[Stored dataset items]
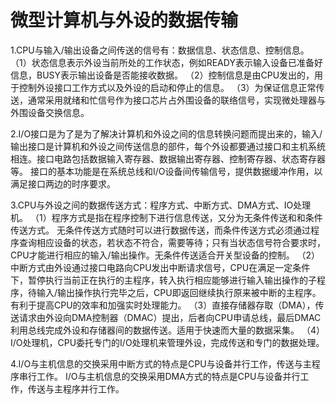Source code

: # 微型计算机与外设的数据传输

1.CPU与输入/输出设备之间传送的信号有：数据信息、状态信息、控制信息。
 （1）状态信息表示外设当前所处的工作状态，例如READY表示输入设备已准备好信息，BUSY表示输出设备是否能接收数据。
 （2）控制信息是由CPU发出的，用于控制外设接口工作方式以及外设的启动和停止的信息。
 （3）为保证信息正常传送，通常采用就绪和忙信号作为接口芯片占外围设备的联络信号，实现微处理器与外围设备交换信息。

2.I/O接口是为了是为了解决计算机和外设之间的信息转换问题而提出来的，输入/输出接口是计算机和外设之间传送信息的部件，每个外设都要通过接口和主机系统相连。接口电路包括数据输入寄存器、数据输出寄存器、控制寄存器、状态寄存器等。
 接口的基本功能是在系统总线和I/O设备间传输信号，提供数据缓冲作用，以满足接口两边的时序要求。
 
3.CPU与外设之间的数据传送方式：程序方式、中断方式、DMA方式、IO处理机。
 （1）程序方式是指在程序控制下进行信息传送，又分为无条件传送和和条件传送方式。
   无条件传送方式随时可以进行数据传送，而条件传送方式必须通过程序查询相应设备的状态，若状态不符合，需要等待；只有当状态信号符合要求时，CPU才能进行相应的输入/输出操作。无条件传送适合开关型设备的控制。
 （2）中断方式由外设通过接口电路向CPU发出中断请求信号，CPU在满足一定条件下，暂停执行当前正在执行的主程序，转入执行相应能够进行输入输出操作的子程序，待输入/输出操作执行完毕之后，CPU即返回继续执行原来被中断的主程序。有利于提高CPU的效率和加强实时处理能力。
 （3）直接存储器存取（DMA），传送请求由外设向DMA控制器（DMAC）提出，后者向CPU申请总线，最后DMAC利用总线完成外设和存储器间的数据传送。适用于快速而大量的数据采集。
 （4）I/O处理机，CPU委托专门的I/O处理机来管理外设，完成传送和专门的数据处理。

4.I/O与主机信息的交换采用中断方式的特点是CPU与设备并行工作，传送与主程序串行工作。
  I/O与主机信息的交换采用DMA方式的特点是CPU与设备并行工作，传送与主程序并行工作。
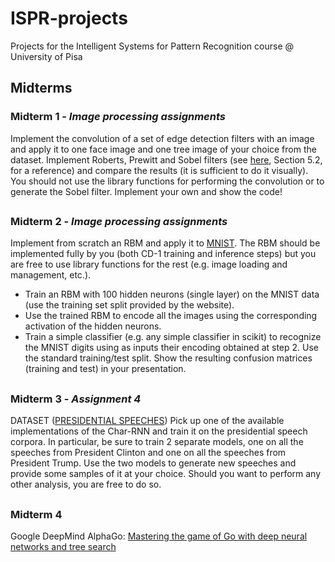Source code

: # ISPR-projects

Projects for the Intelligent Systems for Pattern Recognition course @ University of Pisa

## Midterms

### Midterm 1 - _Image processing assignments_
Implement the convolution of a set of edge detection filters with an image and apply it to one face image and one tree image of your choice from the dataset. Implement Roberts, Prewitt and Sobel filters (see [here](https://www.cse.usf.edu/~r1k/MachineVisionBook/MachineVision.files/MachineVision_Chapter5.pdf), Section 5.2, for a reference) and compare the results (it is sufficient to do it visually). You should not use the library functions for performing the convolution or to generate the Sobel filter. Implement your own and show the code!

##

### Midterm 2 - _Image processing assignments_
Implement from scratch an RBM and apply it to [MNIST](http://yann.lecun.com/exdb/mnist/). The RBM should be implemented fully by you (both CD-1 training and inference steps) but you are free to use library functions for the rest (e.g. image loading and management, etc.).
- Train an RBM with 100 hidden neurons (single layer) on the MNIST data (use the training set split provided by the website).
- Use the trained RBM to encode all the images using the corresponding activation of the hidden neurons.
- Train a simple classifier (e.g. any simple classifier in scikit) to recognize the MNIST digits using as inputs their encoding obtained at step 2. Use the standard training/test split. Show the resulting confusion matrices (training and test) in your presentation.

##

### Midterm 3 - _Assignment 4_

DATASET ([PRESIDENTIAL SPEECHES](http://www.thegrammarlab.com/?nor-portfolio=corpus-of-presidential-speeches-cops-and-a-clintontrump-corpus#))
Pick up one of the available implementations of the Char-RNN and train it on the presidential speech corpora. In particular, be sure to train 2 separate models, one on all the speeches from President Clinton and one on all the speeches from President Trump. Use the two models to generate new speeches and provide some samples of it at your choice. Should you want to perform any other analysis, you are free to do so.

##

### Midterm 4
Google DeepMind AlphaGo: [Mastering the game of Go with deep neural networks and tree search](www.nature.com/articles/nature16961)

Task to carry out => Reproduce the data above word for word, but leave the images out.

Your solution =>
Source code

: # 微型计算机与外设的数据传输

1.CPU与输入/输出设备之间传送的信号有：数据信息、状态信息、控制信息。
 （1）状态信息表示外设当前所处的工作状态，例如READY表示输入设备已准备好信息，BUSY表示输出设备是否能接收数据。
 （2）控制信息是由CPU发出的，用于控制外设接口工作方式以及外设的启动和停止的信息。
 （3）为保证信息正常传送，通常采用就绪和忙信号作为接口芯片占外围设备的联络信号，实现微处理器与外围设备交换信息。

2.I/O接口是为了是为了解决计算机和外设之间的信息转换问题而提出来的，输入/输出接口是计算机和外设之间传送信息的部件，每个外设都要通过接口和主机系统相连。接口电路包括数据输入寄存器、数据输出寄存器、控制寄存器、状态寄存器等。
 接口的基本功能是在系统总线和I/O设备间传输信号，提供数据缓冲作用，以满足接口两边的时序要求。
 
3.CPU与外设之间的数据传送方式：程序方式、中断方式、DMA方式、IO处理机。
 （1）程序方式是指在程序控制下进行信息传送，又分为无条件传送和和条件传送方式。
   无条件传送方式随时可以进行数据传送，而条件传送方式必须通过程序查询相应设备的状态，若状态不符合，需要等待；只有当状态信号符合要求时，CPU才能进行相应的输入/输出操作。无条件传送适合开关型设备的控制。
 （2）中断方式由外设通过接口电路向CPU发出中断请求信号，CPU在满足一定条件下，暂停执行当前正在执行的主程序，转入执行相应能够进行输入输出操作的子程序，待输入/输出操作执行完毕之后，CPU即返回继续执行原来被中断的主程序。有利于提高CPU的效率和加强实时处理能力。
 （3）直接存储器存取（DMA），传送请求由外设向DMA控制器（DMAC）提出，后者向CPU申请总线，最后DMAC利用总线完成外设和存储器间的数据传送。适用于快速而大量的数据采集。
 （4）I/O处理机，CPU委托专门的I/O处理机来管理外设，完成传送和专门的数据处理。

4.I/O与主机信息的交换采用中断方式的特点是CPU与设备并行工作，传送与主程序串行工作。
  I/O与主机信息的交换采用DMA方式的特点是CPU与设备并行工作，传送与主程序并行工作。
Source code

: # ISPR-projects

Projects for the Intelligent Systems for Pattern Recognition course @ University of Pisa

## Midterms

### Midterm 1 - _Image processing assignments_
Implement the convolution of a set of edge detection filters with an image and apply it to one face image and one tree image of your choice from the dataset. Implement Roberts, Prewitt and Sobel filters (see [here](https://www.cse.usf.edu/~r1k/MachineVisionBook/MachineVision.files/MachineVision_Chapter5.pdf), Section 5.2, for a reference) and compare the results (it is sufficient to do it visually). You should not use the library functions for performing the convolution or to generate the Sobel filter. Implement your own and show the code!

##

### Midterm 2 - _Image processing assignments_
Implement from scratch an RBM and apply it to [MNIST](http://yann.lecun.com/exdb/mnist/). The RBM should be implemented fully by you (both CD-1 training and inference steps) but you are free to use library functions for the rest (e.g. image loading and management, etc.).
- Train an RBM with 100 hidden neurons (single layer) on the MNIST data (use the training set split provided by the website).
- Use the trained RBM to encode all the images using the corresponding activation of the hidden neurons.
- Train a simple classifier (e.g. any simple classifier in scikit) to recognize the MNIST digits using as inputs their encoding obtained at step 2. Use the standard training/test split. Show the resulting confusion matrices (training and test) in your presentation.

##

### Midterm 3 - _Assignment 4_

DATASET ([PRESIDENTIAL SPEECHES](http://www.thegrammarlab.com/?nor-portfolio=corpus-of-presidential-speeches-cops-and-a-clintontrump-corpus#))
Pick up one of the available implementations of the Char-RNN and train it on the presidential speech corpora. In particular, be sure to train 2 separate models, one on all the speeches from President Clinton and one on all the speeches from President Trump. Use the two models to generate new speeches and provide some samples of it at your choice. Should you want to perform any other analysis, you are free to do so.

##

### Midterm 4
Google DeepMind AlphaGo: [Mastering the game of Go with deep neural networks and tree search](www.nature.com/articles/nature16961)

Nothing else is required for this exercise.